* _REQUIREMENT_
Restate the records in full and exactly, with no images included.

* _PROVIDED ENTRIES_
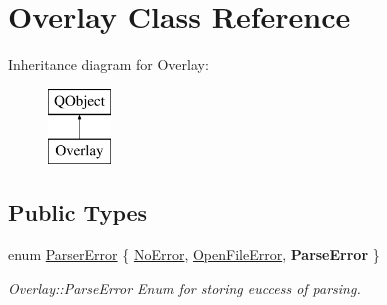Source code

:\hypertarget{classOverlay}{}\section{Overlay Class Reference}
\label{classOverlay}
Inheritance diagram for Overlay\+:\begin{figure}[H]
\begin{center}
\leavevmode
\includegraphics[height=2.000000cm]{classOverlay}
\end{center}
\end{figure}
\subsection*{Public Types}
\begin{DoxyCompactItemize}
\item 
enum \hyperlink{classOverlay_a9ef00f03a1372dc5bf0ae9b399c18193}{Parser\+Error} \{ \hyperlink{classOverlay_a9ef00f03a1372dc5bf0ae9b399c18193ae7066bd6638ef675ab94e1c083cb1bd0}{No\+Error}, 
\hyperlink{classOverlay_a9ef00f03a1372dc5bf0ae9b399c18193a1784694bdc240ab419e6178291eaa399}{Open\+File\+Error}, 
{\bfseries Parse\+Error}
 \}\begin{DoxyCompactList}\small\item\em Overlay\+::\+Parse\+Error Enum for storing euccess of parsing. \end{DoxyCompactList}
\end{DoxyCompactItemize}
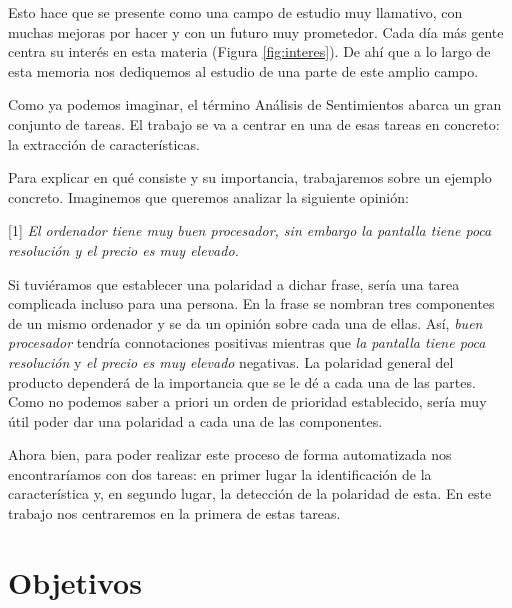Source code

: 	 Esto hace que se presente como una campo de estudio muy llamativo, con muchas mejoras por hacer y con un futuro muy prometedor. Cada día más gente centra su interés en esta materia (Figura \ref{fig:interes}). De ahí que a lo largo de esta memoria nos dediquemos al estudio de una parte de este amplio campo.
	 

	Como ya podemos imaginar, el término Análisis de Sentimientos abarca un gran conjunto de tareas. El trabajo se va a centrar en una de esas tareas en concreto: la extracción de características. 

	Para explicar en qué consiste y su importancia, trabajaremos sobre un ejemplo concreto. Imaginemos que queremos analizar la siguiente opinión:
	
	\begin{center}
		\begin{minipage}{0.9\linewidth}
			\vspace{5pt}%
			{\small
				[1] \textit{El ordenador tiene muy buen procesador, sin embargo la pantalla tiene poca resolución y el precio es muy elevado.}
			}
			\vspace{5pt}%
		\end{minipage}
	\end{center}

	Si tuviéramos que establecer una polaridad a dichar frase, sería una tarea complicada incluso para una persona. En la frase se nombran tres componentes de un mismo ordenador y se da un opinión sobre cada una de ellas. Así, \textit{buen procesador} tendría connotaciones positivas mientras que \textit{la pantalla tiene poca resolución} y \textit{el precio es muy elevado} negativas. La polaridad general del producto dependerá de la importancia que se le dé a cada una de las partes. Como no podemos saber a priori un orden de prioridad establecido, sería muy útil poder dar una polaridad a cada una de las componentes.
	
	Ahora bien, para poder realizar este proceso de forma automatizada nos encontraríamos con dos tareas: en primer lugar la identificación de la característica y, en segundo lugar, la detección de la polaridad de esta. En este trabajo nos centraremos en la primera de estas tareas. 

	\section{Objetivos} \label{objetivos}
	
	
	
		

	
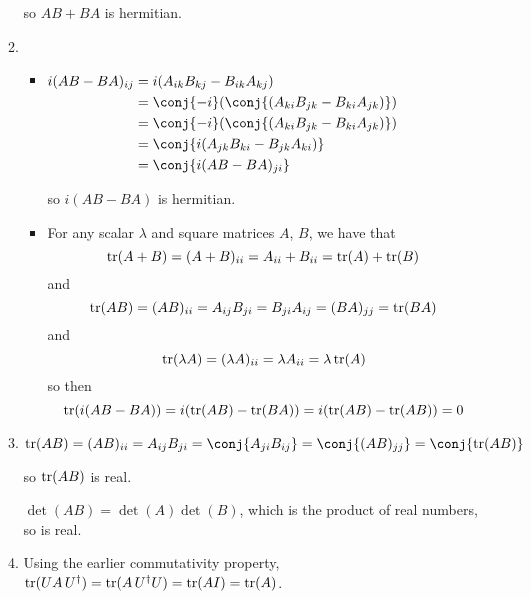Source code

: \documentclass[fleqn,a4paper,11pt]{article}
\begin{document}
\begin{enumerate}[label=\textbf{\arabic*.}]
\begin{enumerate}[label=(\roman*)]
     so \(AB + BA\) is hermitian.
    \item
     \begin{itemize}
      \item \(
       \begin{aligned}[t]
        i(AB - BA)_{ij}
         &= i(A_{ik} B_{kj} - B_{ik} A_{kj}) \\
         &= \conj{-i}(\conj{(A_{ki} B_{jk} - B_{ki} A_{jk})}) \\
         &= \conj{-i}(\conj{(A_{ki} B_{jk} - B_{ki} A_{jk})}) \\
         &= \conj{i(A_{jk} B_{ki} - B_{jk} A_{ki})} \\
         &= \conj{i(AB - BA)_{ji}}
       \end{aligned}\)

       so \(i(AB - BA)\) is hermitian.
      \item
       For any scalar \(\lambda\) and square matrices \(A\), \(B\), we have that
       \begin{equation*}
        \operatorname{tr}(A + B) = (A + B)_{ii} = A_{ii} + B_{ii} = \operatorname{tr}(A) + \operatorname{tr}(B)
       \end{equation*}
       and
       \begin{equation*}
        \operatorname{tr}(AB) = (AB)_{ii} = A_{ij} B_{ji} = B_{ji} A_{ij} = (BA)_{jj}
         = \operatorname{tr}(BA)
       \end{equation*}
       and
       \begin{equation*}
        \operatorname{tr}(\lambda A) = (\lambda A)_{ii} = \lambda A_{ii} = \lambda \operatorname{tr}(A)
       \end{equation*}
       so then
       \begin{equation*}
        \operatorname{tr}(i(AB - BA)) = i(\operatorname{tr}(AB) - \operatorname{tr}(BA)) = i(\operatorname{tr}(AB) - \operatorname{tr}(AB)) = 0
       \end{equation*}
     \end{itemize}
    \item \(
      \tr(AB) = (AB)_{ii} = A_{ij} B_{ji} = \conj{A_{ji} B_{ij}}
       = \conj{(AB)_{jj}} = \conj{\tr(AB)}
      \)

      so \(\operatorname{tr}(AB)\) is real.

      \(\det(AB) = \det(A)\det(B)\), which is the product of real numbers, so is
      real.
     \item Using the earlier commutativity property,
      \(\operatorname{tr}(UA\,U^\dag) = \operatorname{tr}(A\,U^\dag U) = \operatorname{tr}(AI) = \operatorname{tr}(A)\).


\end{enumerate}
\end{enumerate}
\end{document}
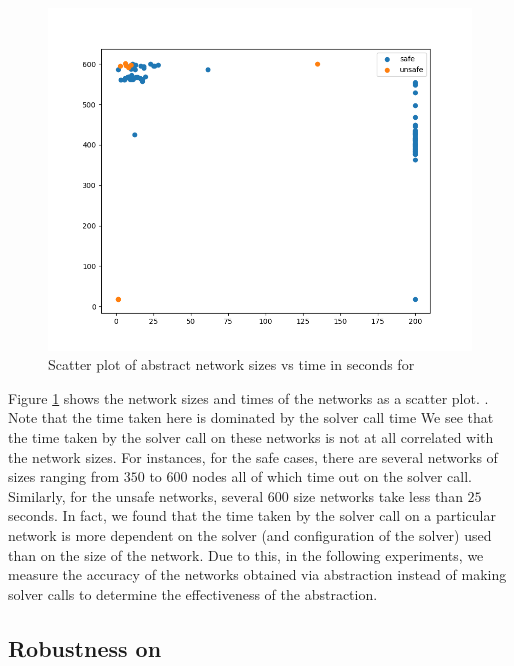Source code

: \begin{figure}
    \includegraphics[scale=0.4]{figs/acas-scatter.png}
   \caption{Scatter plot of abstract network sizes vs time in seconds for
   \acasxu}
   \label{f:acas-scatter}
\end{figure}

Figure \ref{f:acas-scatter} shows the network sizes and times of the \acasxu
networks as a scatter plot. . Note that the
time taken here is dominated by the solver call time  We see that the time taken by the solver call on
these networks is not at all correlated with the network sizes. For instances,
for the safe cases, there are several networks of sizes ranging from $350$ to
$600$ \relu nodes all of which time out on the solver call. Similarly, for the
unsafe networks, several $600$ size networks take less than $25$ seconds. In
fact, we found that the time taken by the solver call on a particular network is
more dependent on the solver (and configuration of the solver) used than on the
size of the network. Due to this, in the following experiments, we measure the
accuracy of the networks obtained via abstraction instead of making solver calls
to determine the effectiveness of the abstraction. 

\subsection{Robustness on \mnist}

* _EXERCISE OUTPUT_
Source code

:\hypertarget{classOverlay}{}\section{Overlay Class Reference}
\label{classOverlay}
Inheritance diagram for Overlay\+:\begin{figure}[H]
\begin{center}
\leavevmode
\includegraphics[height=2.000000cm]{classOverlay}
\end{center}
\end{figure}
\subsection*{Public Types}
\begin{DoxyCompactItemize}
\item 
enum \hyperlink{classOverlay_a9ef00f03a1372dc5bf0ae9b399c18193}{Parser\+Error} \{ \hyperlink{classOverlay_a9ef00f03a1372dc5bf0ae9b399c18193ae7066bd6638ef675ab94e1c083cb1bd0}{No\+Error}, 
\hyperlink{classOverlay_a9ef00f03a1372dc5bf0ae9b399c18193a1784694bdc240ab419e6178291eaa399}{Open\+File\+Error}, 
{\bfseries Parse\+Error}
 \}\begin{DoxyCompactList}\small\item\em Overlay\+::\+Parse\+Error Enum for storing euccess of parsing. \end{DoxyCompactList}
\end{DoxyCompactItemize}
Source code

: 	 Esto hace que se presente como una campo de estudio muy llamativo, con muchas mejoras por hacer y con un futuro muy prometedor. Cada día más gente centra su interés en esta materia (Figura \ref{fig:interes}). De ahí que a lo largo de esta memoria nos dediquemos al estudio de una parte de este amplio campo.
	 

	Como ya podemos imaginar, el término Análisis de Sentimientos abarca un gran conjunto de tareas. El trabajo se va a centrar en una de esas tareas en concreto: la extracción de características. 

	Para explicar en qué consiste y su importancia, trabajaremos sobre un ejemplo concreto. Imaginemos que queremos analizar la siguiente opinión:
	
	\begin{center}
		\begin{minipage}{0.9\linewidth}
			\vspace{5pt}%
			{\small
				[1] \textit{El ordenador tiene muy buen procesador, sin embargo la pantalla tiene poca resolución y el precio es muy elevado.}
			}
			\vspace{5pt}%
		\end{minipage}
	\end{center}

	Si tuviéramos que establecer una polaridad a dichar frase, sería una tarea complicada incluso para una persona. En la frase se nombran tres componentes de un mismo ordenador y se da un opinión sobre cada una de ellas. Así, \textit{buen procesador} tendría connotaciones positivas mientras que \textit{la pantalla tiene poca resolución} y \textit{el precio es muy elevado} negativas. La polaridad general del producto dependerá de la importancia que se le dé a cada una de las partes. Como no podemos saber a priori un orden de prioridad establecido, sería muy útil poder dar una polaridad a cada una de las componentes.
	
	Ahora bien, para poder realizar este proceso de forma automatizada nos encontraríamos con dos tareas: en primer lugar la identificación de la característica y, en segundo lugar, la detección de la polaridad de esta. En este trabajo nos centraremos en la primera de estas tareas. 

	\section{Objetivos} \label{objetivos}
	
	
	
		

	
Source code

: \documentclass[fleqn,a4paper,11pt]{article}
\begin{document}
\begin{enumerate}[label=\textbf{\arabic*.}]
\begin{enumerate}[label=(\roman*)]
     so \(AB + BA\) is hermitian.
    \item
     \begin{itemize}
      \item \(
       \begin{aligned}[t]
        i(AB - BA)_{ij}
         &= i(A_{ik} B_{kj} - B_{ik} A_{kj}) \\
         &= \conj{-i}(\conj{(A_{ki} B_{jk} - B_{ki} A_{jk})}) \\
         &= \conj{-i}(\conj{(A_{ki} B_{jk} - B_{ki} A_{jk})}) \\
         &= \conj{i(A_{jk} B_{ki} - B_{jk} A_{ki})} \\
         &= \conj{i(AB - BA)_{ji}}
       \end{aligned}\)

       so \(i(AB - BA)\) is hermitian.
      \item
       For any scalar \(\lambda\) and square matrices \(A\), \(B\), we have that
       \begin{equation*}
        \operatorname{tr}(A + B) = (A + B)_{ii} = A_{ii} + B_{ii} = \operatorname{tr}(A) + \operatorname{tr}(B)
       \end{equation*}
       and
       \begin{equation*}
        \operatorname{tr}(AB) = (AB)_{ii} = A_{ij} B_{ji} = B_{ji} A_{ij} = (BA)_{jj}
         = \operatorname{tr}(BA)
       \end{equation*}
       and
       \begin{equation*}
        \operatorname{tr}(\lambda A) = (\lambda A)_{ii} = \lambda A_{ii} = \lambda \operatorname{tr}(A)
       \end{equation*}
       so then
       \begin{equation*}
        \operatorname{tr}(i(AB - BA)) = i(\operatorname{tr}(AB) - \operatorname{tr}(BA)) = i(\operatorname{tr}(AB) - \operatorname{tr}(AB)) = 0
       \end{equation*}
     \end{itemize}
    \item \(
      \tr(AB) = (AB)_{ii} = A_{ij} B_{ji} = \conj{A_{ji} B_{ij}}
       = \conj{(AB)_{jj}} = \conj{\tr(AB)}
      \)

      so \(\operatorname{tr}(AB)\) is real.

      \(\det(AB) = \det(A)\det(B)\), which is the product of real numbers, so is
      real.
     \item Using the earlier commutativity property,
      \(\operatorname{tr}(UA\,U^\dag) = \operatorname{tr}(A\,U^\dag U) = \operatorname{tr}(AI) = \operatorname{tr}(A)\).


\end{enumerate}
\end{enumerate}
\end{document}
Source code

: \begin{figure}
    \includegraphics[scale=0.4]{figs/acas-scatter.png}
   \caption{Scatter plot of abstract network sizes vs time in seconds for
   \acasxu}
   \label{f:acas-scatter}
\end{figure}

Figure \ref{f:acas-scatter} shows the network sizes and times of the \acasxu
networks as a scatter plot. . Note that the
time taken here is dominated by the solver call time  We see that the time taken by the solver call on
these networks is not at all correlated with the network sizes. For instances,
for the safe cases, there are several networks of sizes ranging from $350$ to
$600$ \relu nodes all of which time out on the solver call. Similarly, for the
unsafe networks, several $600$ size networks take less than $25$ seconds. In
fact, we found that the time taken by the solver call on a particular network is
more dependent on the solver (and configuration of the solver) used than on the
size of the network. Due to this, in the following experiments, we measure the
accuracy of the networks obtained via abstraction instead of making solver calls
to determine the effectiveness of the abstraction. 

\subsection{Robustness on \mnist}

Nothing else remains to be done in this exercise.